• **Instructions for the task**: Your answer should be the lines below from the one holding "Miten tehdä ensimmäinen" through the one holding "Emme suosittele käyttämään", copied exactly and with nothing else.

[Opening Available data section]

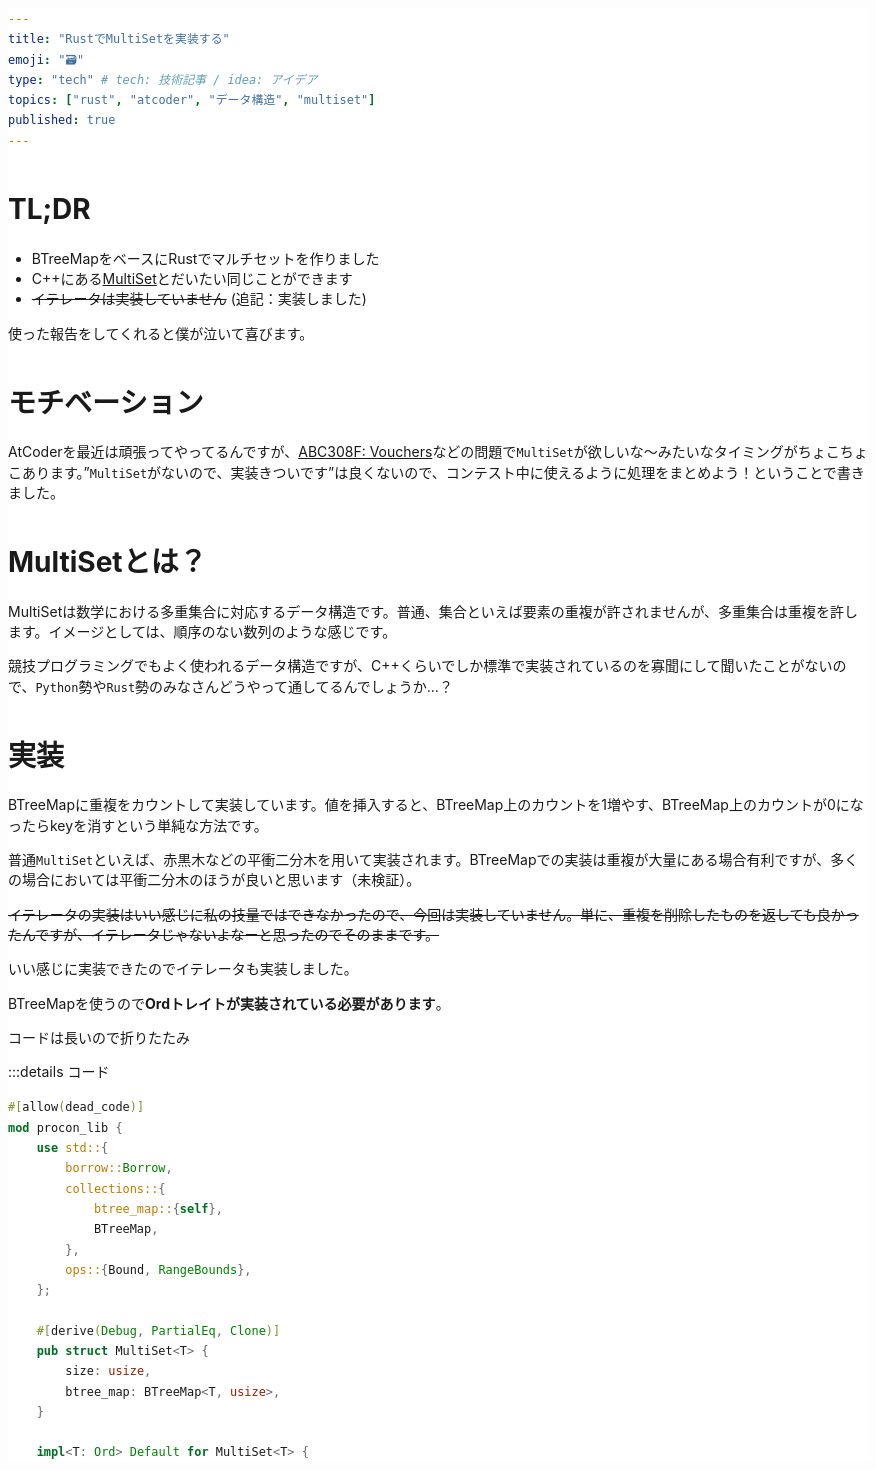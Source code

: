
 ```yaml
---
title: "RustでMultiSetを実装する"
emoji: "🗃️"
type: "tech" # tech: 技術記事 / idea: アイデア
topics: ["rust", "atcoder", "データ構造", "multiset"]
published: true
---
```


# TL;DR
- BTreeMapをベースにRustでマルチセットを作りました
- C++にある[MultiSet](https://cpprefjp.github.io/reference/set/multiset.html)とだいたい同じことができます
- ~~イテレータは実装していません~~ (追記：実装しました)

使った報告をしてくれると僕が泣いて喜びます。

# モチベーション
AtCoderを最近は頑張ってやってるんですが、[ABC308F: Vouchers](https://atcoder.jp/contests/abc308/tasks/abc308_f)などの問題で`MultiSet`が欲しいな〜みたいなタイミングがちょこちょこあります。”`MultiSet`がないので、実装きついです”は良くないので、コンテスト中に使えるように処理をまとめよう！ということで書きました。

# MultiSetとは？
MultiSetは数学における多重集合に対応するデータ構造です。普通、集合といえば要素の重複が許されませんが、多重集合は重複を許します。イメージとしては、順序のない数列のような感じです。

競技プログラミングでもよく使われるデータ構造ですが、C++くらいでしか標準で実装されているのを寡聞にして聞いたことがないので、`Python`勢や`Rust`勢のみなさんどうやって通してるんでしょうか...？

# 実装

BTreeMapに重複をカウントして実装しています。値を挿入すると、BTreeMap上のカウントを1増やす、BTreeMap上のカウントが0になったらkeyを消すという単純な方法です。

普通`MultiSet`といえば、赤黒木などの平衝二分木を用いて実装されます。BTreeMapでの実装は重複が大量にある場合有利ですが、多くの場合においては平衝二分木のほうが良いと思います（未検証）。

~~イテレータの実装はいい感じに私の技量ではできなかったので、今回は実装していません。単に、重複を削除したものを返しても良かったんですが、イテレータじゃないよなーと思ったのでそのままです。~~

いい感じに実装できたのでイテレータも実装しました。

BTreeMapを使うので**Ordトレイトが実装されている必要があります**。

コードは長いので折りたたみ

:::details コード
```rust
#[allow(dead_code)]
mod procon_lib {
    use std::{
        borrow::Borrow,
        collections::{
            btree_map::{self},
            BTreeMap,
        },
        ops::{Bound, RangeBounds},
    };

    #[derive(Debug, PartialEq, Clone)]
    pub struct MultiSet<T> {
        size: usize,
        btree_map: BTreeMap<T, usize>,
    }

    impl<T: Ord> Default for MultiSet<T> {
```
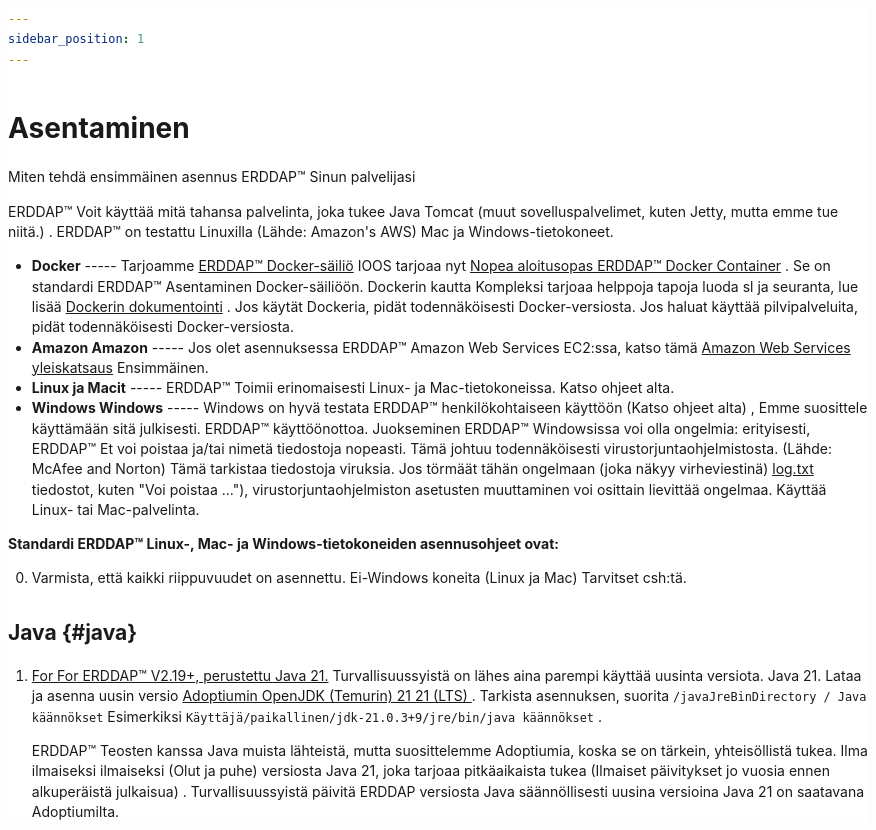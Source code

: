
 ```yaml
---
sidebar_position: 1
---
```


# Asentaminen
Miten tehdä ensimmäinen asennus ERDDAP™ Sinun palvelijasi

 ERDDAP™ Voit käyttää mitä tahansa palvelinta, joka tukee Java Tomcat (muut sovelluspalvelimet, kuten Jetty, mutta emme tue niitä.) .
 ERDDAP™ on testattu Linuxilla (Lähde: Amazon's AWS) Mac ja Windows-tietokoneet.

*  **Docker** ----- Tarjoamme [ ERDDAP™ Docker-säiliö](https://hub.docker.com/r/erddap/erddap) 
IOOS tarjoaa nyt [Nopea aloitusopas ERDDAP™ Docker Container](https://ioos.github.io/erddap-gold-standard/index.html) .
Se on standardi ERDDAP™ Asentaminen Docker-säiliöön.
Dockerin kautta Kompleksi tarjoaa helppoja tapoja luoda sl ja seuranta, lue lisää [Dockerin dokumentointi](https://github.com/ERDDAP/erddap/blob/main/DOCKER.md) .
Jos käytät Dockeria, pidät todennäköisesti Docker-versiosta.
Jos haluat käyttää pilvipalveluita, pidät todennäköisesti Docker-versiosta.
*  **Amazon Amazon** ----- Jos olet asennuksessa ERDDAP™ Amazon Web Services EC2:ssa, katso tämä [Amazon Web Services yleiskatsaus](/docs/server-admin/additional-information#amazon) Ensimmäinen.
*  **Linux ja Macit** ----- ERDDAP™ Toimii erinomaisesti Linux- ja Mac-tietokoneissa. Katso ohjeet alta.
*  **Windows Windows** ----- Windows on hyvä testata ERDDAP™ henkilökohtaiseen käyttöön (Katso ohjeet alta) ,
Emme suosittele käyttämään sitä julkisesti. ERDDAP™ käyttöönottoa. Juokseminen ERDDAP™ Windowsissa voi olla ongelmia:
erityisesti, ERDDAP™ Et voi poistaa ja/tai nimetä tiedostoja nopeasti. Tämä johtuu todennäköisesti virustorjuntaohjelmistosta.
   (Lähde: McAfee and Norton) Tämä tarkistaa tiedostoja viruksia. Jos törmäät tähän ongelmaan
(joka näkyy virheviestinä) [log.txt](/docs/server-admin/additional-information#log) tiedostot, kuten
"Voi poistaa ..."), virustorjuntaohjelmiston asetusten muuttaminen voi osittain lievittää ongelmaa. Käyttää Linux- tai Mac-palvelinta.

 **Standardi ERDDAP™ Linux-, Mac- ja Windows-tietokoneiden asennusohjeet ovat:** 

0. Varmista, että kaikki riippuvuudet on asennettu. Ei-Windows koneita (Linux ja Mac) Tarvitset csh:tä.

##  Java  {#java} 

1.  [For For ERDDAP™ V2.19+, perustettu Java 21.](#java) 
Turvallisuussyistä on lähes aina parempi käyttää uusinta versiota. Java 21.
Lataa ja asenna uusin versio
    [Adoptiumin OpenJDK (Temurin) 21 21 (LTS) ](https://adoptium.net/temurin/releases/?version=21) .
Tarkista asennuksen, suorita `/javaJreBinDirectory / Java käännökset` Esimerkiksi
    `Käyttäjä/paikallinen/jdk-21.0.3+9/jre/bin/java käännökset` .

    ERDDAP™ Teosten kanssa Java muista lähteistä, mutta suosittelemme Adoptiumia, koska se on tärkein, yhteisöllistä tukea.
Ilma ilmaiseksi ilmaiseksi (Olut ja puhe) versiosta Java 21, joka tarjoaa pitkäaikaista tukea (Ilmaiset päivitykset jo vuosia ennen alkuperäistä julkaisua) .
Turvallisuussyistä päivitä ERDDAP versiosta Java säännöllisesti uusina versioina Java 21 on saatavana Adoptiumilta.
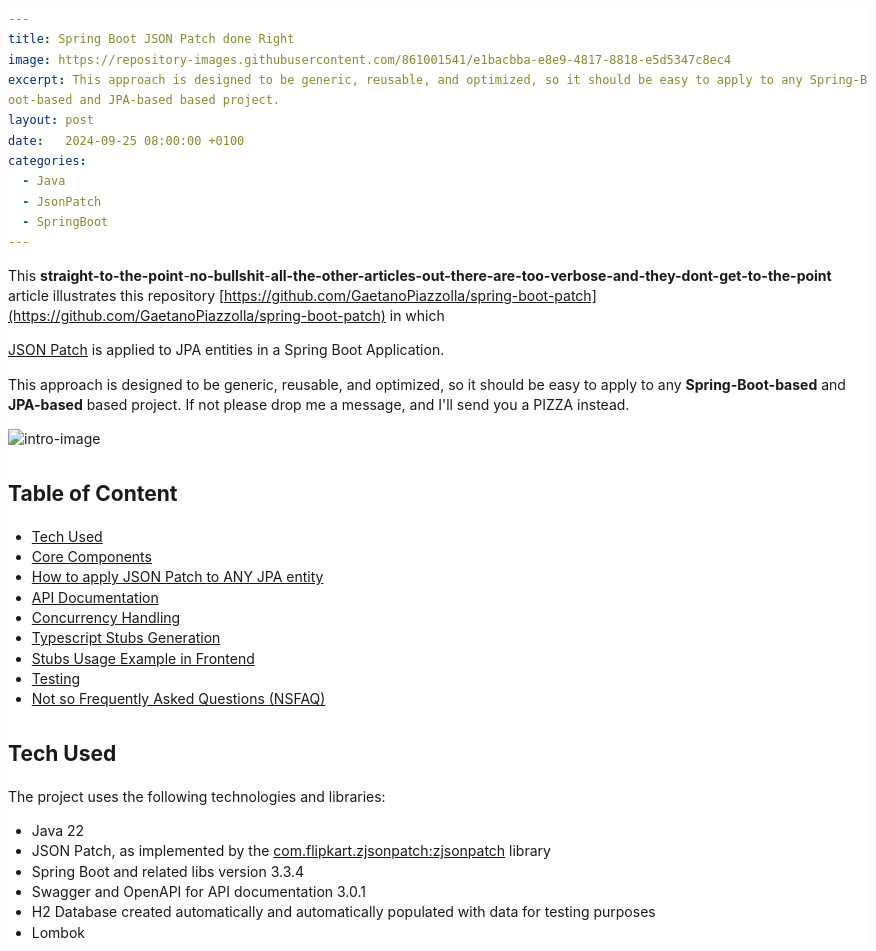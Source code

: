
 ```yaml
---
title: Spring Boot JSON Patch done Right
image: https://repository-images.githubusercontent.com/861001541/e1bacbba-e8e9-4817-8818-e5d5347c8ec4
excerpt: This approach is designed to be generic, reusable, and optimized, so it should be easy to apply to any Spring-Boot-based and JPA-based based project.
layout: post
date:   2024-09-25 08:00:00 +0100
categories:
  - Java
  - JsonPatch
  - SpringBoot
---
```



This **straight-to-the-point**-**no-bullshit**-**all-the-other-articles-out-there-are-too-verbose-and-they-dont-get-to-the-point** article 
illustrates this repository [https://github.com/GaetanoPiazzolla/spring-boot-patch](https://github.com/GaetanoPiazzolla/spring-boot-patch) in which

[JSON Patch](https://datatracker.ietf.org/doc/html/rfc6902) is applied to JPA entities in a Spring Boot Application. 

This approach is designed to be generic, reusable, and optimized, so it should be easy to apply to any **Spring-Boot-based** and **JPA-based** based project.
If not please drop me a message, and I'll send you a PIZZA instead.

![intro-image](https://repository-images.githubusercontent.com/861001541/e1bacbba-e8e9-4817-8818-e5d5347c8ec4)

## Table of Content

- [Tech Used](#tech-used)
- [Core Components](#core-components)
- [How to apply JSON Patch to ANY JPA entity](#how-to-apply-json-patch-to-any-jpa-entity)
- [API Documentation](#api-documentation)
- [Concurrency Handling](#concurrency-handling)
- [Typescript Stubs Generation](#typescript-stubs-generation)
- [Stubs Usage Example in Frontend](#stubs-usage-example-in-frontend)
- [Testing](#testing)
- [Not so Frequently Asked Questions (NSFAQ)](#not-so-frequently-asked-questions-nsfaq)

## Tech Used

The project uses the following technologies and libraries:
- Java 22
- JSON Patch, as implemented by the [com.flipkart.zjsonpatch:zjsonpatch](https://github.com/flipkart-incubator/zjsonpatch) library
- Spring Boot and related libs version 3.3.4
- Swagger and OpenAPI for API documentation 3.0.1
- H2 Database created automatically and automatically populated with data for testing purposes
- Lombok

[Closing Available data section]

• **Solution to this task**:
Miten tehdä ensimmäinen asennus ERDDAP™ Sinun palvelijasi

 ERDDAP™ Voit käyttää mitä tahansa palvelinta, joka tukee Java Tomcat (muut sovelluspalvelimet, kuten Jetty, mutta emme tue niitä.) .
 ERDDAP™ on testattu Linuxilla (Lähde: Amazon's AWS) Mac ja Windows-tietokoneet.

*  **Docker** ----- Tarjoamme [ ERDDAP™ Docker-säiliö](https://hub.docker.com/r/erddap/erddap) 
IOOS tarjoaa nyt [Nopea aloitusopas ERDDAP™ Docker Container](https://ioos.github.io/erddap-gold-standard/index.html) .
Se on standardi ERDDAP™ Asentaminen Docker-säiliöön.
Dockerin kautta Kompleksi tarjoaa helppoja tapoja luoda sl ja seuranta, lue lisää [Dockerin dokumentointi](https://github.com/ERDDAP/erddap/blob/main/DOCKER.md) .
Jos käytät Dockeria, pidät todennäköisesti Docker-versiosta.
Jos haluat käyttää pilvipalveluita, pidät todennäköisesti Docker-versiosta.
*  **Amazon Amazon** ----- Jos olet asennuksessa ERDDAP™ Amazon Web Services EC2:ssa, katso tämä [Amazon Web Services yleiskatsaus](/docs/server-admin/additional-information#amazon) Ensimmäinen.
*  **Linux ja Macit** ----- ERDDAP™ Toimii erinomaisesti Linux- ja Mac-tietokoneissa. Katso ohjeet alta.
*  **Windows Windows** ----- Windows on hyvä testata ERDDAP™ henkilökohtaiseen käyttöön (Katso ohjeet alta) ,
Emme suosittele käyttämään sitä julkisesti. ERDDAP™ käyttöönottoa. Juokseminen ERDDAP™ Windowsissa voi olla ongelmia:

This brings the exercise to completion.